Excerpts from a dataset
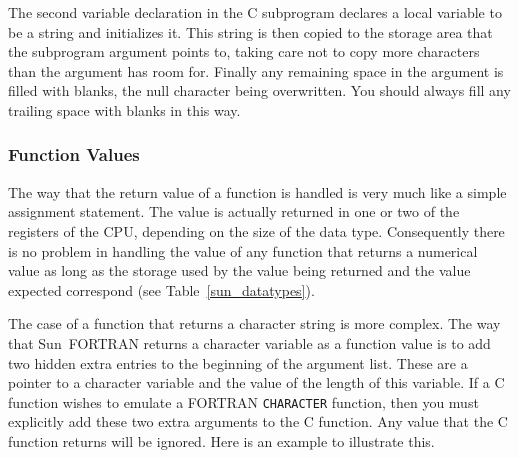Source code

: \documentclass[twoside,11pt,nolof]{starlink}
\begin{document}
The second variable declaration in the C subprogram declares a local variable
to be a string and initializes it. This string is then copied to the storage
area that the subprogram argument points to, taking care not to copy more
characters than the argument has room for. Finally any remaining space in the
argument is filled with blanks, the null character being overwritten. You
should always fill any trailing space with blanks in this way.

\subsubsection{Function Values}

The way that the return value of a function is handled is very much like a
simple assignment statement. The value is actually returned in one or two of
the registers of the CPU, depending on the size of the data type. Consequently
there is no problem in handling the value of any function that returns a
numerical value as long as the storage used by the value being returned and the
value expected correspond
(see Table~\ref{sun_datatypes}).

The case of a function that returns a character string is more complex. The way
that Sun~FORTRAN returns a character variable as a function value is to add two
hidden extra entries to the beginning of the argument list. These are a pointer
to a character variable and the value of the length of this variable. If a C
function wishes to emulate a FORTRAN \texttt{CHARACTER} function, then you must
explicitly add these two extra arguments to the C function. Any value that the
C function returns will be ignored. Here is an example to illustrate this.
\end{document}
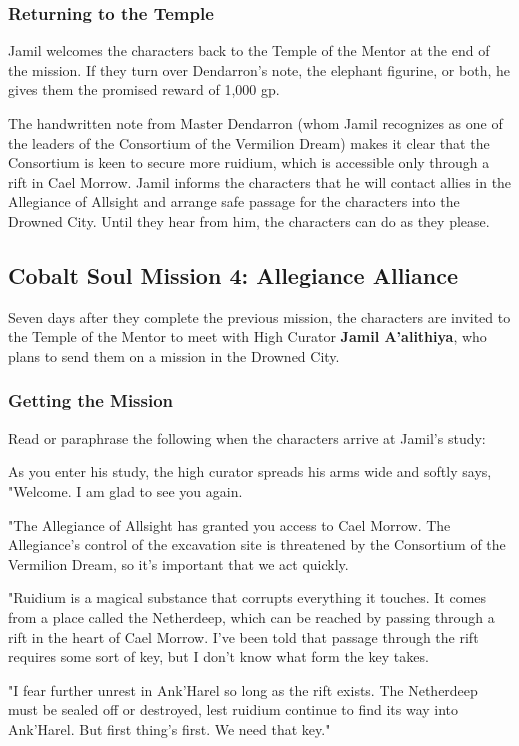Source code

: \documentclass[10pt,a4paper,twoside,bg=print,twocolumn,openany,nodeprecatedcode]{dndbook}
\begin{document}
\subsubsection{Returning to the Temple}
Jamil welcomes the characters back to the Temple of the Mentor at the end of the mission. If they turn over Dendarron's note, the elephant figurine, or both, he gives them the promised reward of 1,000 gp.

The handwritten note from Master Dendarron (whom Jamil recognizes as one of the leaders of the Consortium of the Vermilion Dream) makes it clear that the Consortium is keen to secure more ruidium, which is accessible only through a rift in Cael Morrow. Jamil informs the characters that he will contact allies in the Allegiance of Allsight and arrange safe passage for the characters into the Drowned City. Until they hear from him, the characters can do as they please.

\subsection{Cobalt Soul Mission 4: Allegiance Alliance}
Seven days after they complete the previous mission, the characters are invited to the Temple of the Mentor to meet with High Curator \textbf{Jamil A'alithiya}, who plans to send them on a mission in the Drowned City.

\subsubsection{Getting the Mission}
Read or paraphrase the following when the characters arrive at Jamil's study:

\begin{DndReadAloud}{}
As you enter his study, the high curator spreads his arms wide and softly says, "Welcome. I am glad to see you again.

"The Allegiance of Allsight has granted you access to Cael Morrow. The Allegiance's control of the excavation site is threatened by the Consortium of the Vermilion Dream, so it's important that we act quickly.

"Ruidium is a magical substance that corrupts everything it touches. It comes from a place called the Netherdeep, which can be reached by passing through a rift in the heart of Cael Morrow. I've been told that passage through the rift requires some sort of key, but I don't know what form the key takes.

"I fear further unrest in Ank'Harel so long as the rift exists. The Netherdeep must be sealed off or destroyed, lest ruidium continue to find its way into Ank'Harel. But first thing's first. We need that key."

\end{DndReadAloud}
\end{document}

==

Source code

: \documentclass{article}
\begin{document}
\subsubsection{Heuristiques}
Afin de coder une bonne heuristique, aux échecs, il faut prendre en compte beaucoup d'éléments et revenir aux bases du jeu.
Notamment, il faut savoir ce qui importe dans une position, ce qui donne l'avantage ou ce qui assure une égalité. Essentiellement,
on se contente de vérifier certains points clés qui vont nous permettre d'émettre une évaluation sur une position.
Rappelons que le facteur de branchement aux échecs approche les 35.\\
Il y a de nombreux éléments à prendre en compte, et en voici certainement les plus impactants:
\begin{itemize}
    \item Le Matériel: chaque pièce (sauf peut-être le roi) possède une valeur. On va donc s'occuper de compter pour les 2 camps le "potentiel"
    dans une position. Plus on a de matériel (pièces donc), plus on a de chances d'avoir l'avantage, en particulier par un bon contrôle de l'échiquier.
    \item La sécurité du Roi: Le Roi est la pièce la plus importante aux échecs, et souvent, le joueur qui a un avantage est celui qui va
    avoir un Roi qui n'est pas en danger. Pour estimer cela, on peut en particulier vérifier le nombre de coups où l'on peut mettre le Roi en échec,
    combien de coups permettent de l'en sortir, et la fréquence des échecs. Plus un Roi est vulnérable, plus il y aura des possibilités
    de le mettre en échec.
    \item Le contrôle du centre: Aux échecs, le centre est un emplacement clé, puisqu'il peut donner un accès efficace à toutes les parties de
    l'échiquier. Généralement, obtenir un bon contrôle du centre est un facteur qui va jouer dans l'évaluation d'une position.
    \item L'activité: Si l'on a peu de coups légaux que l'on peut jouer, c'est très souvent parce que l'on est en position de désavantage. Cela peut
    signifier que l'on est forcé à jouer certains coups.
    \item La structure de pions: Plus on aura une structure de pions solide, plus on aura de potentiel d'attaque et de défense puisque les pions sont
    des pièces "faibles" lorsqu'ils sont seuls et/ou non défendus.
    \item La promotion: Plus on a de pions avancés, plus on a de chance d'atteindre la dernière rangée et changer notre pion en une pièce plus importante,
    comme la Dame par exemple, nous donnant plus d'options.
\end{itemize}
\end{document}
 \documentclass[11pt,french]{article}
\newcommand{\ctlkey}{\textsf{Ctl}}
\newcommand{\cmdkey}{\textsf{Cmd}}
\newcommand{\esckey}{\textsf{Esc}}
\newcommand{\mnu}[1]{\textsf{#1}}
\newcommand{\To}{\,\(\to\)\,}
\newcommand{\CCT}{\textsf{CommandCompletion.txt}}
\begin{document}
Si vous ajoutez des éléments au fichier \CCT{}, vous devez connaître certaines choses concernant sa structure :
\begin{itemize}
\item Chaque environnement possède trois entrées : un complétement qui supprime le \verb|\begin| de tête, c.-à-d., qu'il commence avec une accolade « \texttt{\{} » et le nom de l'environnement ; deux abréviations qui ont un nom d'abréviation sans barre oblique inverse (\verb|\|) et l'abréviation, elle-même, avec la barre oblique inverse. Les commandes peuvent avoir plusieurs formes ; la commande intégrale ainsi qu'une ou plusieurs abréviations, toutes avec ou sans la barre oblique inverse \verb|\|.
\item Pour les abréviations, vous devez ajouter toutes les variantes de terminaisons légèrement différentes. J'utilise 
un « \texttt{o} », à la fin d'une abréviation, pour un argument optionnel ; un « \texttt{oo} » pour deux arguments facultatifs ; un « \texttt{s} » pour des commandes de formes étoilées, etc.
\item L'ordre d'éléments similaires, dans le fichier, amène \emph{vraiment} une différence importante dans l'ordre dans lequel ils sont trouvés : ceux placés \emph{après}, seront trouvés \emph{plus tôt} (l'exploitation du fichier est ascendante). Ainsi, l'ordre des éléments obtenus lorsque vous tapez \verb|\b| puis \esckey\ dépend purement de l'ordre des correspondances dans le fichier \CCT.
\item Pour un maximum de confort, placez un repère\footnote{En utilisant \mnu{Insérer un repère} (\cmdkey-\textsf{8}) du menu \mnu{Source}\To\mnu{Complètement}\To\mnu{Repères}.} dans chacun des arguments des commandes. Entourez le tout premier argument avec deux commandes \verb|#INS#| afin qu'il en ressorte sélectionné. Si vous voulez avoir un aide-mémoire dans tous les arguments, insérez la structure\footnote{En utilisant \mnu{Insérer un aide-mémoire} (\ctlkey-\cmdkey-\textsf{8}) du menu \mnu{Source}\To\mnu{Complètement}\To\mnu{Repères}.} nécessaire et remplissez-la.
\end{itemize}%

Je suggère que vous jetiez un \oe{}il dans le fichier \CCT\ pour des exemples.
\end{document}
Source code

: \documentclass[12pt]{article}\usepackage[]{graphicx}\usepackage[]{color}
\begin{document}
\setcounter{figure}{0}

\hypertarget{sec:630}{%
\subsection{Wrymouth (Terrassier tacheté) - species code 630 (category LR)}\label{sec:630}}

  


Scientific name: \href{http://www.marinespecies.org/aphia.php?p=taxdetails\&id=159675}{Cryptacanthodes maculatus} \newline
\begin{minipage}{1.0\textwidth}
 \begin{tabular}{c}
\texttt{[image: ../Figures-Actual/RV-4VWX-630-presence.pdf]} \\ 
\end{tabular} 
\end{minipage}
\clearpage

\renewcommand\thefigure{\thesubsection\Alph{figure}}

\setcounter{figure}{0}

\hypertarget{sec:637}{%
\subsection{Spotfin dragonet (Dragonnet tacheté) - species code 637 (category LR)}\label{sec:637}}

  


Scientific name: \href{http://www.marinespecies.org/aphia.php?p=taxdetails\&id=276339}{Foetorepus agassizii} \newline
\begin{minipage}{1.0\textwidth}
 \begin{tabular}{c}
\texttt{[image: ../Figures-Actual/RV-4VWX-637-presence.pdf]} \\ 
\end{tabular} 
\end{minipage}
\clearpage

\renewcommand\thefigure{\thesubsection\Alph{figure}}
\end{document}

---

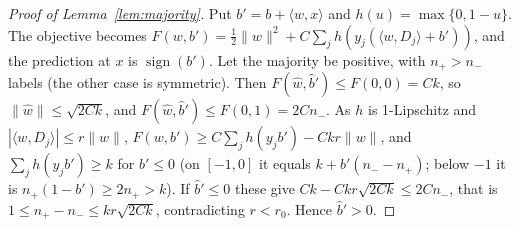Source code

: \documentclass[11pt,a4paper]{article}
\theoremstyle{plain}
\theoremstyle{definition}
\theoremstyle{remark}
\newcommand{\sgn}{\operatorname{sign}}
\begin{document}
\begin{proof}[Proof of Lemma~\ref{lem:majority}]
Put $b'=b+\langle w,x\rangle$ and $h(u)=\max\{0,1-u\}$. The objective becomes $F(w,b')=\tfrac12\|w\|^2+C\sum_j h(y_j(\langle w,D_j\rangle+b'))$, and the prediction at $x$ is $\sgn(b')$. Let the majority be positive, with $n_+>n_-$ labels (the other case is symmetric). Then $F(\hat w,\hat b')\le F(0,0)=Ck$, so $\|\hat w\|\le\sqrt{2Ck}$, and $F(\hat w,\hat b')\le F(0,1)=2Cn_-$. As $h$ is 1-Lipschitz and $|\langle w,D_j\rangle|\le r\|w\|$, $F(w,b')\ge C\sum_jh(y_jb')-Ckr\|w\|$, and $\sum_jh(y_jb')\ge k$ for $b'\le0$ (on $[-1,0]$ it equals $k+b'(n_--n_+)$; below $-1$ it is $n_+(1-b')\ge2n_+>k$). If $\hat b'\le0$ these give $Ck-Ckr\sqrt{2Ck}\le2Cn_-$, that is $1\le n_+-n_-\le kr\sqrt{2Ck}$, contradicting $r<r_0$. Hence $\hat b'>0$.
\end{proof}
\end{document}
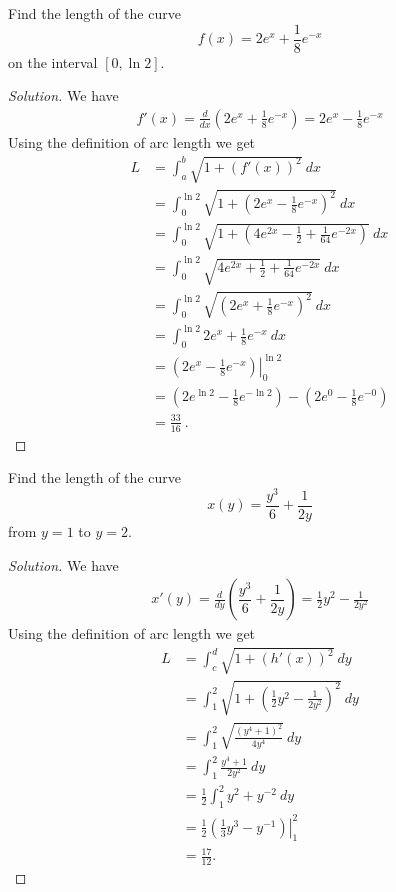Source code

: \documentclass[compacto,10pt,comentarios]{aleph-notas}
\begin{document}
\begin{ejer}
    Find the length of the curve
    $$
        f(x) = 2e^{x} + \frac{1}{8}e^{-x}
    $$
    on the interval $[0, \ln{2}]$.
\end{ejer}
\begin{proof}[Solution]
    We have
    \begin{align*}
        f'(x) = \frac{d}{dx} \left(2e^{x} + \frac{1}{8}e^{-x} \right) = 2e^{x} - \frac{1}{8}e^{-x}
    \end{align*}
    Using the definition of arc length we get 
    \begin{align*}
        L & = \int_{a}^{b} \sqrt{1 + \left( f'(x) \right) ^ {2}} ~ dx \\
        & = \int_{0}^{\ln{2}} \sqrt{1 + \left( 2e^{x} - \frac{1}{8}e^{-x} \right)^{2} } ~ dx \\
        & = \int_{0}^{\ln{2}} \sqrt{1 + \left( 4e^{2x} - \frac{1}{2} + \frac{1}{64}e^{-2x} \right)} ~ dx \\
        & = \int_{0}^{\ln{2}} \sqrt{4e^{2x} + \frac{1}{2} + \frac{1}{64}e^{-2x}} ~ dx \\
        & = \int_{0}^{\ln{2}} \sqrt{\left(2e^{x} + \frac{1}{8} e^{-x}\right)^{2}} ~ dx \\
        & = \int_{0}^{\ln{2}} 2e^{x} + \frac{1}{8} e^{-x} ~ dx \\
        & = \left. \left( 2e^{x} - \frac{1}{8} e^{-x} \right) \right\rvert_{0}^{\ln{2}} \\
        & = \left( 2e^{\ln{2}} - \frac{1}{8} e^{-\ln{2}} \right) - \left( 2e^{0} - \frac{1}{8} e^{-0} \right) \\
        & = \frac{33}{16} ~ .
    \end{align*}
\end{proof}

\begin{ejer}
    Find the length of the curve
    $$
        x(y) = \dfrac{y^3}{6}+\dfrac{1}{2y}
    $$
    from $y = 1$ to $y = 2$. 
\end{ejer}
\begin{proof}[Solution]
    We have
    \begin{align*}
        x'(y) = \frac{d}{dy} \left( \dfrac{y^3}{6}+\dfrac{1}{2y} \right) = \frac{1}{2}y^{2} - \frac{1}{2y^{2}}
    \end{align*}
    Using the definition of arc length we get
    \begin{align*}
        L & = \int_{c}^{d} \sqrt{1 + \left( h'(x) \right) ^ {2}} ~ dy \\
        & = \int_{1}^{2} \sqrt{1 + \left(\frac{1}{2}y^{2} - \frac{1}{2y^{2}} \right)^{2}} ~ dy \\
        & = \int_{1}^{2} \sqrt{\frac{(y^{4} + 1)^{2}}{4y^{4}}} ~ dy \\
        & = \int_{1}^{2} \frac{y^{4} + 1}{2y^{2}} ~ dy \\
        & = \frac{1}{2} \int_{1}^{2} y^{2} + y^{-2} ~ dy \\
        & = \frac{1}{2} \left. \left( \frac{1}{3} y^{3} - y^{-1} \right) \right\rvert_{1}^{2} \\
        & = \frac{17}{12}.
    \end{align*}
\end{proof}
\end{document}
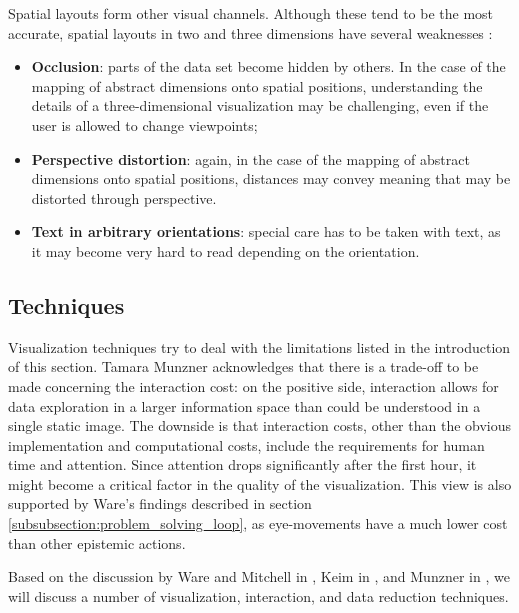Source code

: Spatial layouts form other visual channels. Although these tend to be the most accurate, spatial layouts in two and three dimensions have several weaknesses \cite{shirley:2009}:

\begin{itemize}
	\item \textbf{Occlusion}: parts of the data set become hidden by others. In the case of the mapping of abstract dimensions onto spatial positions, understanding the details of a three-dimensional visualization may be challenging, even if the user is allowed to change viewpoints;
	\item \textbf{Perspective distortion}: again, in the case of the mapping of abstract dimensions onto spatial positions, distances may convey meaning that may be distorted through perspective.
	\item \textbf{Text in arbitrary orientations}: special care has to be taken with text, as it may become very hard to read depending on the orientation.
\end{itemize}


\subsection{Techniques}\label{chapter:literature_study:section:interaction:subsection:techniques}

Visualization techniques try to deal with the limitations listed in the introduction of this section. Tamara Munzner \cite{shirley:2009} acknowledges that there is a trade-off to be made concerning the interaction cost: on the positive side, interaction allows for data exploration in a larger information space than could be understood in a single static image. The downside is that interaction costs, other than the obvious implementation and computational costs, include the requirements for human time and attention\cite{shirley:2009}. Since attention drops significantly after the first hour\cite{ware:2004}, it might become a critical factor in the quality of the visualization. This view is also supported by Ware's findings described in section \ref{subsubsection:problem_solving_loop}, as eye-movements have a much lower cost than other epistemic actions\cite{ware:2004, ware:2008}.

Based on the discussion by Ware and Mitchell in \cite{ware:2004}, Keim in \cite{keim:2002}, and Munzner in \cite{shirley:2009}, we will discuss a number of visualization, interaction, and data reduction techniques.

WORK TASK
Find the lines above that contain the word "esckey" and collect them.

RESPONSE AREA
\newcommand{\esckey}{\textsf{Esc}}
\item L'ordre d'éléments similaires, dans le fichier, amène \emph{vraiment} une différence importante dans l'ordre dans lequel ils sont trouvés : ceux placés \emph{après}, seront trouvés \emph{plus tôt} (l'exploitation du fichier est ascendante). Ainsi, l'ordre des éléments obtenus lorsque vous tapez \verb|\b| puis \esckey\ dépend purement de l'ordre des correspondances dans le fichier \CCT.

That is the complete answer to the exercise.